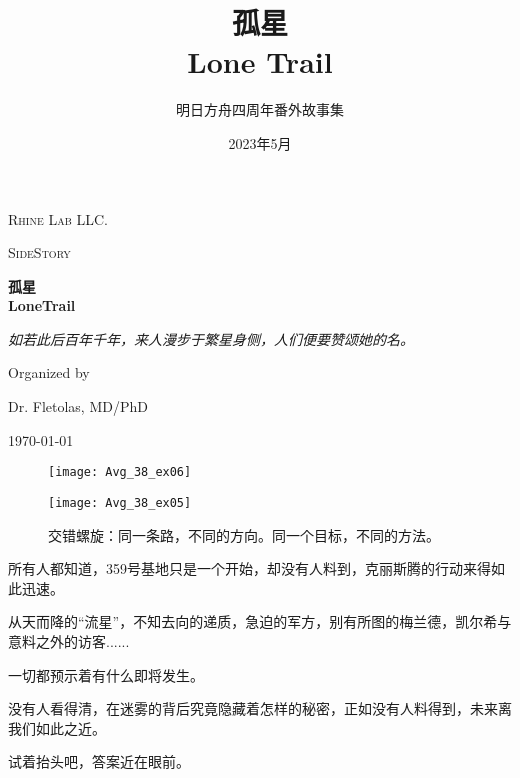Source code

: \documentclass[openany]{book}
\title{孤星\\Lone Trail}
\author{明日方舟四周年番外故事集}
\date{2023年5月}
\def\blankpage{
      \clearpage
      \thispagestyle{empty}
      \addtocounter{page}{-1}
      \null
      \clearpage}
\begin{document}
\frontmatter
\maketitle
\thispagestyle{empty}
\begin{titlepage}
    \centering
    {\LARGE \textsc{Rhine Lab LLC.}\par}
    \vspace{1cm}
    {\Large \textsc{SideStory}\par}
    \vspace{1.5cm}
    {\huge\bfseries 孤星\\LoneTrail \par}
    \vspace{2cm}
    {\Large\itshape 如若此后百年千年，来人漫步于繁星身侧，人们便要赞颂她的名。\par}
    \vfill
    Organized by\par
    Dr. Fletolas, MD/PhD
    \vfill
    {\large \today\par}
\end{titlepage}

\begin{figure}[h]
    \centering \caption*{孤星：不灭。}
    \centering \texttt{[image: Avg\_38\_ex06]}
    \centering \caption*{交错螺旋：同一条路，不同的方向。同一个目标，不同的方法。}
    \centering \texttt{[image: Avg\_38\_ex05]}
\end{figure}
\thispagestyle{empty}
\clearpage
{}
\begin{center}
    \begin{minipage}{.6\textwidth}
        \begin{center}
            所有人都知道，359号基地只是一个开始，却没有人料到，克丽斯腾的行动来得如此迅速。 \par
            从天而降的“流星”，不知去向的递质，急迫的军方，别有所图的梅兰德，凯尔希与意料之外的访客...... \par
            一切都预示着有什么即将发生。 \par
            没有人看得清，在迷雾的背后究竟隐藏着怎样的秘密，正如没有人料得到，未来离我们如此之近。 \par
            试着抬头吧，答案近在眼前。
        \end{center}
    \end{minipage}
\end{center}
\thispagestyle{empty}
\blankpage
\thispagestyle{empty}
\tableofcontents
\thispagestyle{empty}
\blankpage
\thispagestyle{empty}
\end{document}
......
Check each line of the data for "minipage". Copy the lines where it turns up.

### [RESPONSE TO THIS TASK]
    \begin{minipage}{.6\textwidth}
    \end{minipage}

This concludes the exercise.